US President Donald Trump tweeted: "A great American, Kurt Cochran, was killed in the London terror attack. My prayers and condolences are with his family and friends."
The unidentified fourth victim, a 75-year-old man, died Thursday night after his life support was withdrawn at a hospital where he had been receiving treatment, according to Met Police.
A number of tourists were among 40 people hurt in the assault, including five South Koreans and three French high school students. One Australian was hospitalized. A Chinese foreign ministry spokeswoman said one Chinese tourist was slightly injured.

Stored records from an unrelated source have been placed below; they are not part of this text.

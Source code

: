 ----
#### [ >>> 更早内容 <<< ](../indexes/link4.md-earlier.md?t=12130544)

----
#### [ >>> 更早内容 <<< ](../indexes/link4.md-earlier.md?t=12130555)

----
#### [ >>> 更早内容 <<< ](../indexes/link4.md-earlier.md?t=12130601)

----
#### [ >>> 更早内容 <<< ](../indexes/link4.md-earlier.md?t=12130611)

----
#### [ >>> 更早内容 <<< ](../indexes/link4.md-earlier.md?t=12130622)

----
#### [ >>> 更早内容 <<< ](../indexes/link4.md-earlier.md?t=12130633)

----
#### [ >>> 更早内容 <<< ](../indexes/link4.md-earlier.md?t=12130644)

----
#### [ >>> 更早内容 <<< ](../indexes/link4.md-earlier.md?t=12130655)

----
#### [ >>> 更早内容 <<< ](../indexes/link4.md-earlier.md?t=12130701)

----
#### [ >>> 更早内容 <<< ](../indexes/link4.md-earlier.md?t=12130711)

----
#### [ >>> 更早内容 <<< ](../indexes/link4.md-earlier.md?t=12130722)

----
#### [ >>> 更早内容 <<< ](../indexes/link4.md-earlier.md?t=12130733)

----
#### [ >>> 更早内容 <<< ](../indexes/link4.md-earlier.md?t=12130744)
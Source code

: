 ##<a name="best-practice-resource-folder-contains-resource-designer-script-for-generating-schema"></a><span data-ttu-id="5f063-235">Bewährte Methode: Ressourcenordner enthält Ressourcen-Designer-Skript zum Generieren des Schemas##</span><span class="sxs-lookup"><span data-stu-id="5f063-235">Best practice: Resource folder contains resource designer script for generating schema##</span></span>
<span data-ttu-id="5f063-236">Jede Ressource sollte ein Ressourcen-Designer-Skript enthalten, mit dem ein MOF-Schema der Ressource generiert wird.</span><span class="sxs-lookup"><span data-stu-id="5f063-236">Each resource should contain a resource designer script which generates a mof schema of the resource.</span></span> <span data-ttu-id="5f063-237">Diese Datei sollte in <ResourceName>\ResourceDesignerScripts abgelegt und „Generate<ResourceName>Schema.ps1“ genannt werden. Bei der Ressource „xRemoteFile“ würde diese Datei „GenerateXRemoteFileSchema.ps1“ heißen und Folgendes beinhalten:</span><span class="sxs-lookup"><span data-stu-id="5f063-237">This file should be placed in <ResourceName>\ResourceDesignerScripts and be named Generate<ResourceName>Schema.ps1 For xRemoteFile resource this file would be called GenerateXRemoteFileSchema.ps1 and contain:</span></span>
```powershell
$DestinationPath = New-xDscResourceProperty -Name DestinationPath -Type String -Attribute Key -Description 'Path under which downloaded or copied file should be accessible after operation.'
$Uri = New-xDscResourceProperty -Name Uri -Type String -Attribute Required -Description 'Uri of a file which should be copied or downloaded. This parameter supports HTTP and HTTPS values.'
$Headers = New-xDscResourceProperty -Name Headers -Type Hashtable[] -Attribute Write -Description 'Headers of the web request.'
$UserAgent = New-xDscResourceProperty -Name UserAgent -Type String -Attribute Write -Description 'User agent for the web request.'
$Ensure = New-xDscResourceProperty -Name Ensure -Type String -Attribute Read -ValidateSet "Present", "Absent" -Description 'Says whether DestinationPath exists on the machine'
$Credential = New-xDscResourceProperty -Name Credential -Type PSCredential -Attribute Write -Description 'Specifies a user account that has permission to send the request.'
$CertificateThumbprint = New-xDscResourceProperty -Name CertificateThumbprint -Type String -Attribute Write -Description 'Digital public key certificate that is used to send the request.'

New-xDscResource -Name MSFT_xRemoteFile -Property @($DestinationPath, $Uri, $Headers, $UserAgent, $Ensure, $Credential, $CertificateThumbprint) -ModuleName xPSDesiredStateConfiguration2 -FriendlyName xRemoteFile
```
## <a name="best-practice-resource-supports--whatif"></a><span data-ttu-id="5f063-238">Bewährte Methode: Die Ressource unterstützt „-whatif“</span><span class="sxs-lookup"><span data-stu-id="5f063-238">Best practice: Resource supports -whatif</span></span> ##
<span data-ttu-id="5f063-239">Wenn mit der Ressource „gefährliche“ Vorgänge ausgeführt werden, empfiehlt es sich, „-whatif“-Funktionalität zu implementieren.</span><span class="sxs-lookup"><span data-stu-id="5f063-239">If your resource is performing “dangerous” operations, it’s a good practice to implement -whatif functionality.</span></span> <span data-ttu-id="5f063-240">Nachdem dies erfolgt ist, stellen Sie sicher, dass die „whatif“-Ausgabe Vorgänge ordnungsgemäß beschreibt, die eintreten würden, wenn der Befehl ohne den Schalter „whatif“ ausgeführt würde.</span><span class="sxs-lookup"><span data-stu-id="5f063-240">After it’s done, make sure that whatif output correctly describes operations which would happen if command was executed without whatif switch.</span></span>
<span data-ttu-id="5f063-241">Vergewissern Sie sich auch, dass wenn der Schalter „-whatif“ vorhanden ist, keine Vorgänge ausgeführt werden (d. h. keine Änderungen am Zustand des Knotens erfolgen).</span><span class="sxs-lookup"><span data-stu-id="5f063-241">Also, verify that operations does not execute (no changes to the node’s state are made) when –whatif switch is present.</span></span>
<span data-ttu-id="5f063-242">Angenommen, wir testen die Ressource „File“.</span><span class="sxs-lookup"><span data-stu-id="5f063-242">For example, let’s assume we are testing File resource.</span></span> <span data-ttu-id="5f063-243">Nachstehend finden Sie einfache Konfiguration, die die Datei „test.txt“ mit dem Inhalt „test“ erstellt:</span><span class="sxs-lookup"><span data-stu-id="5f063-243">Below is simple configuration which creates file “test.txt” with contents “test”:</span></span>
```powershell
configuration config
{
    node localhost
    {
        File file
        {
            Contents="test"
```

May also listed citizens of Romania, Germany, Poland, Ireland, Italy and Greece among the victims. Twelve Britons required hospital treatment.
A candlelit vigil was held Thursday evening in Trafalgar Square, not far from the scene of the attack, to show solidarity and remember the victims.
London Mayor Khan reiterated that London is a city that celebrates diversity.
"And when Londoners face adversity, we always pull together. We stand up for our values and we show the world we are the greatest city in the world."
UK Foreign Secretary Boris Johnson earlier led the UN Security Council in a moment of silence for the victims of terror in London and elsewhere.
"There are victims in London from 11 nations, which goes to show that an attack on London is an attack on the world," he said.
"And I can tell you from my talks here in the United States, with the US government and with partners from around the world, that the world is united to defeat the people who launched this attack, and to defeat their bankrupt and odious ideology."
The image of Britain's Union Flag was projected on the Brandenburg Gate in Berlin Thursday night in solidarity with London, while the Eiffel Tower went dark Wednesday in Paris, a city shaken by several attacks in recent years.
People echoed May's defiance online, sharing an image of the London Underground logo emblazoned with the words "We are not afraid."
World leaders expressed their condolences in phone calls with May. Trump said he pledged US support in "responding to the attack."